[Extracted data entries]
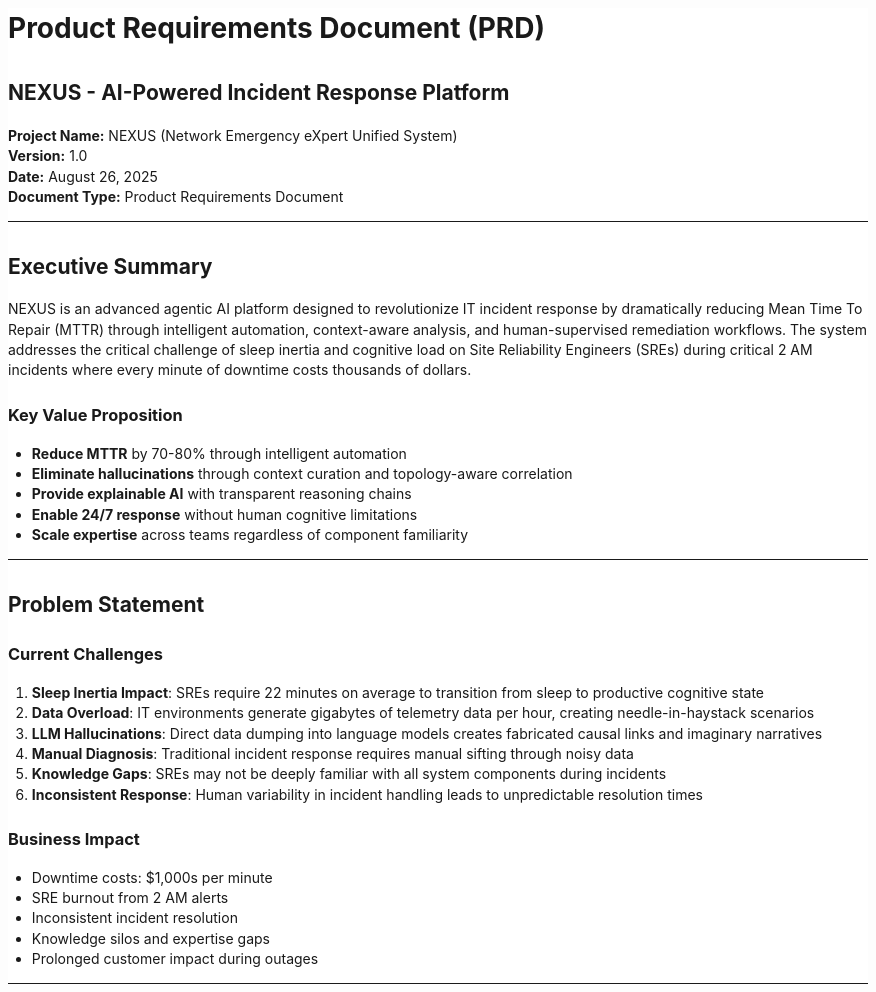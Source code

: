# Product Requirements Document (PRD)
## NEXUS - AI-Powered Incident Response Platform

**Project Name:** NEXUS (Network Emergency eXpert Unified System)  
**Version:** 1.0  
**Date:** August 26, 2025  
**Document Type:** Product Requirements Document  

---

## Executive Summary

NEXUS is an advanced agentic AI platform designed to revolutionize IT incident response by dramatically reducing Mean Time To Repair (MTTR) through intelligent automation, context-aware analysis, and human-supervised remediation workflows. The system addresses the critical challenge of sleep inertia and cognitive load on Site Reliability Engineers (SREs) during critical 2 AM incidents where every minute of downtime costs thousands of dollars.

### Key Value Proposition
- **Reduce MTTR** by 70-80% through intelligent automation
- **Eliminate hallucinations** through context curation and topology-aware correlation
- **Provide explainable AI** with transparent reasoning chains
- **Enable 24/7 response** without human cognitive limitations
- **Scale expertise** across teams regardless of component familiarity

---

## Problem Statement

### Current Challenges
1. **Sleep Inertia Impact**: SREs require 22 minutes on average to transition from sleep to productive cognitive state
2. **Data Overload**: IT environments generate gigabytes of telemetry data per hour, creating needle-in-haystack scenarios
3. **LLM Hallucinations**: Direct data dumping into language models creates fabricated causal links and imaginary narratives
4. **Manual Diagnosis**: Traditional incident response requires manual sifting through noisy data
5. **Knowledge Gaps**: SREs may not be deeply familiar with all system components during incidents
6. **Inconsistent Response**: Human variability in incident handling leads to unpredictable resolution times

### Business Impact
- Downtime costs: $1,000s per minute
- SRE burnout from 2 AM alerts
- Inconsistent incident resolution
- Knowledge silos and expertise gaps
- Prolonged customer impact during outages

---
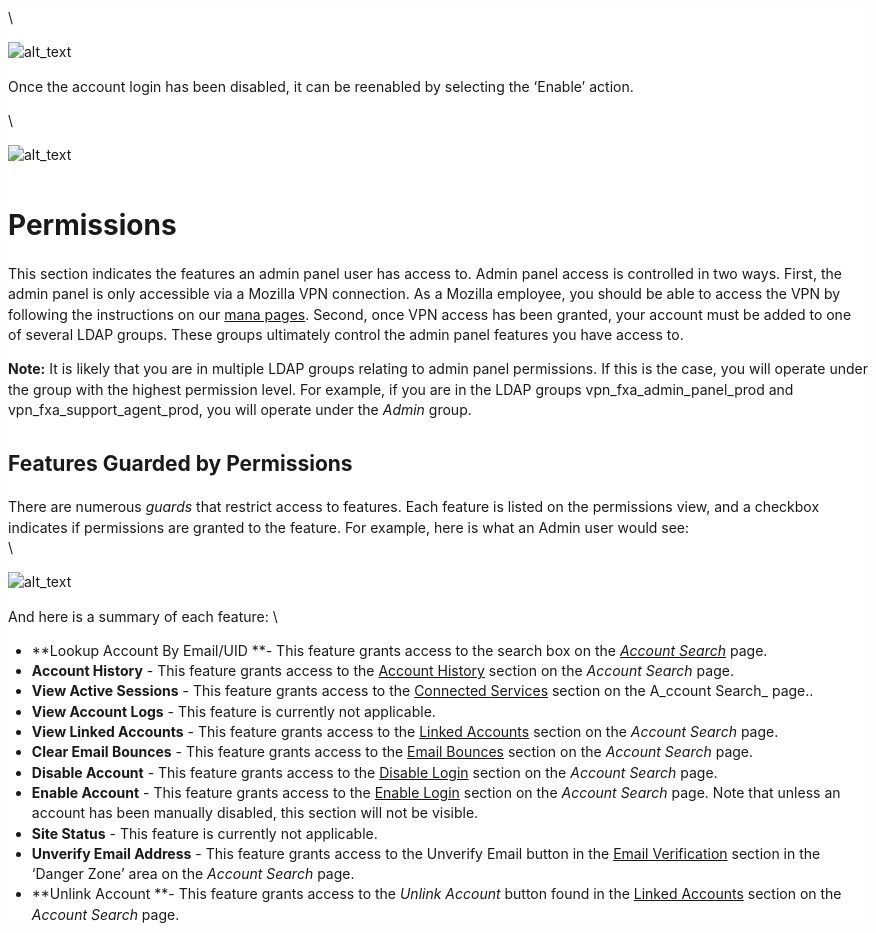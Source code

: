  \

![alt_text](images/image14.png "image_tooltip")


Once the account login has been disabled, it can be reenabled by selecting the ‘Enable’ action.

 \

![alt_text](images/image15.png "image_tooltip")



# Permissions

This section indicates the features an admin panel user has access to. Admin panel access is controlled in two ways. First, the admin panel is only accessible via a Mozilla VPN connection. As a Mozilla employee, you should be able to access the VPN by following the instructions on our [mana pages](https://mana.mozilla.org/wiki/display/SD/VPN). Second, once VPN access has been granted, your account must be added to one of several LDAP groups. These groups ultimately control the admin panel features you have access to.

**Note:** It is likely that you are in multiple LDAP groups relating to admin panel permissions. If this is the case, you will operate under the group with the highest permission level. For example, if you are in the LDAP groups vpn_fxa_admin_panel_prod and vpn_fxa_support_agent_prod, you will operate under the _Admin_ group.


## Features Guarded by Permissions

There are numerous _guards_ that restrict access to features. Each feature is listed on the permissions view, and a checkbox indicates if permissions are granted to the feature. For example, here is what an Admin user would see: \
 \

![alt_text](images/image16.png "image_tooltip")


And here is a summary of each feature: \




* **Lookup Account By Email/UID **- This feature grants access to the search box on the _[Account Search](#heading=h.2vlzvdcrqukf)_ page.
* **Account History** - This feature grants access to the [Account History](#heading=h.h6izbhd51qcb) section on the _Account Search_ page.
* **View Active Sessions** - This feature grants access to the [Connected Services](#heading=h.alll0sksvxq2) section on the A_ccount Search_ page..
* **View Account Logs** - This feature is currently not applicable.
* **View Linked Accounts** - This feature grants access to the [Linked Accounts](#heading=h.mcopvupriqhk) section on the _Account Search_ page.
* **Clear Email Bounces** - This feature grants access to the [Email Bounces](#heading=h.ufnx9mcpa60u) section on the _Account Search_ page.
* **Disable Account** - This feature grants access to the [Disable Login](#heading=h.wv4skg6yaacj) section on the _Account Search_ page.
* **Enable Account** - This feature grants access to the [Enable Login](#heading=h.wv4skg6yaacj) section on the _Account Search_ page. Note that unless an account has been manually disabled, this section will not be visible.
* **Site Status** - This feature is currently not applicable.
* **Unverify Email Address** - This feature grants access to the Unverify Email button in the [Email Verification](#heading=h.x6ajy6stsf3x) section in the ‘Danger Zone’ area on the _Account Search_ page.
* **Unlink Account **- This feature grants access to the _Unlink Account_ button found in the [Linked Accounts](#heading=h.mcopvupriqhk) section on the _Account Search_ page.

> _What you are asked to do_: Retype only the stretch of lines above starting at the one with "A_ccount Search_ page.." and stopping at the one with "Accounts** - This", exactly as written, with both kept.

> _Answer box_:
* **View Active Sessions** - This feature grants access to the [Connected Services](#heading=h.alll0sksvxq2) section on the A_ccount Search_ page..
* **View Account Logs** - This feature is currently not applicable.
* **View Linked Accounts** - This feature grants access to the [Linked Accounts](#heading=h.mcopvupriqhk) section on the _Account Search_ page.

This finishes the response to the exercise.